1

I have many identical files in two (local) devices, and it happens that I have renamed some, only in one device (A). I found the following way to rename the identical files in the other device (B), according to the new names in device A, so that at the end I have identical both files and namefiles, without deleting or copying anything, but only renaming.

Indeed I found an interesting answer is here from Hai Vu (the second answer).

The script works, but there are two problems:

  1. with spaces in filenames: the names are truncated by spaces. and
  2. with apos (') in filenames

The script (rename-identical-files.awk) is

/^total/ {next} # Skip the first line (which contains the total, of ls -l)

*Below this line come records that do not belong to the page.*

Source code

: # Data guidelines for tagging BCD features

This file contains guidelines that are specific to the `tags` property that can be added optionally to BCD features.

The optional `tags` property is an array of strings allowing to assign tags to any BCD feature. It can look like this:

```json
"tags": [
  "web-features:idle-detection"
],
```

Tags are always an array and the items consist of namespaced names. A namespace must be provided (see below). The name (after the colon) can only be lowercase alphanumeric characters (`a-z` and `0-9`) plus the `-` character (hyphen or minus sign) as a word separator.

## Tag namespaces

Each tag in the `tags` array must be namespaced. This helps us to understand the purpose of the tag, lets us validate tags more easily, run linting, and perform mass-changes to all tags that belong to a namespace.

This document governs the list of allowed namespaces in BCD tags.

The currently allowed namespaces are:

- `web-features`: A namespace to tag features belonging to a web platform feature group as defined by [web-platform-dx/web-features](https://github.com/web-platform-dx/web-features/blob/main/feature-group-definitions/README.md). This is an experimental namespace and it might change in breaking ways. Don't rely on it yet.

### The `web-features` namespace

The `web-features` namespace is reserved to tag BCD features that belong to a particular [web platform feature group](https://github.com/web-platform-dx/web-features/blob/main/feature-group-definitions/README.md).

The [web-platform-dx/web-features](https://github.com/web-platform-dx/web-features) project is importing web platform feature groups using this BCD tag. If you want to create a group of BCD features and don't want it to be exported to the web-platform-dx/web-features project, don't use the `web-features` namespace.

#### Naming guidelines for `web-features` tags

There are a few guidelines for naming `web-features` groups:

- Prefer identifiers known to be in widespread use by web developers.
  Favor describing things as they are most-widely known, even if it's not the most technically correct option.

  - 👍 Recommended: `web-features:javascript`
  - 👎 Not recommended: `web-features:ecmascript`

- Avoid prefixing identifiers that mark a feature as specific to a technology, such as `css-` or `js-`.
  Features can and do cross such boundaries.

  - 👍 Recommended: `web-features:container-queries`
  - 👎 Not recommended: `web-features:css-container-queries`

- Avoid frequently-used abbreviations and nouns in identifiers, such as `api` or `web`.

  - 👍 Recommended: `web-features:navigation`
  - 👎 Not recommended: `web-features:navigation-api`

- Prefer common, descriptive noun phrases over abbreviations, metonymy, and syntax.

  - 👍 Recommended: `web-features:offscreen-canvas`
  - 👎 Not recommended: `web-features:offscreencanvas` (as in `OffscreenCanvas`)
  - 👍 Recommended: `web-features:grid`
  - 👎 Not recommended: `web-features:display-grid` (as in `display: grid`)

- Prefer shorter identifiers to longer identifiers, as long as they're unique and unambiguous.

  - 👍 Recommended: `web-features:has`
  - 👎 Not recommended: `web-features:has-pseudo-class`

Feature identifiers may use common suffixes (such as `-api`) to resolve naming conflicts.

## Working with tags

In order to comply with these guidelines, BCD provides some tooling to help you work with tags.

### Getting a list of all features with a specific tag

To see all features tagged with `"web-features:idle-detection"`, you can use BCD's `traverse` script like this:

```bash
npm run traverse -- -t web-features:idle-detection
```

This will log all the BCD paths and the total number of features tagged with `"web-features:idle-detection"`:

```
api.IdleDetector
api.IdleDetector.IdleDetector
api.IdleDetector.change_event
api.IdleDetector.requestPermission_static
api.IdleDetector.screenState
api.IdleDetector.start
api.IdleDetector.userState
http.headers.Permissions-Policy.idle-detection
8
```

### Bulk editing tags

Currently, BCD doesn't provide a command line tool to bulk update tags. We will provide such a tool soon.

{ if (name[$5] == "") { name[$5] = $NF print "# File of size", $5, "should be named", $NF } else { printf "mv '%s' '%s'\n", $NF, name[$5] } }

and it is called from command line (in the destination folder):

awk -f ~/rename-identical-files.awk <(ls -l /model-folder-path) <(ls -l) | sh 

The problem seems ls command, that has limits (at least) with spaces and other characters in filenames.

What code should I write, to avoid space (and apostrophes) problems?

paco
  • 13
  • Unfortunately no – paco Jan 03 '21 at 16:20
  • 3
    So, you're relying on the file sizes to identify which files are the same? Using a checksum would be more accurate. – glenn jackman Jan 03 '21 at 16:52
  • Assuming that 2 files of the same size are identical is a really fragile approach that will almost certainly lead to frequent failures. Use a checkum as @glennjackman suggested or just diff or comm the files. – Ed Morton Jan 03 '21 at 17:53

3 Answers3

1

Yes, there's no easily way to parse the output of ls reliably.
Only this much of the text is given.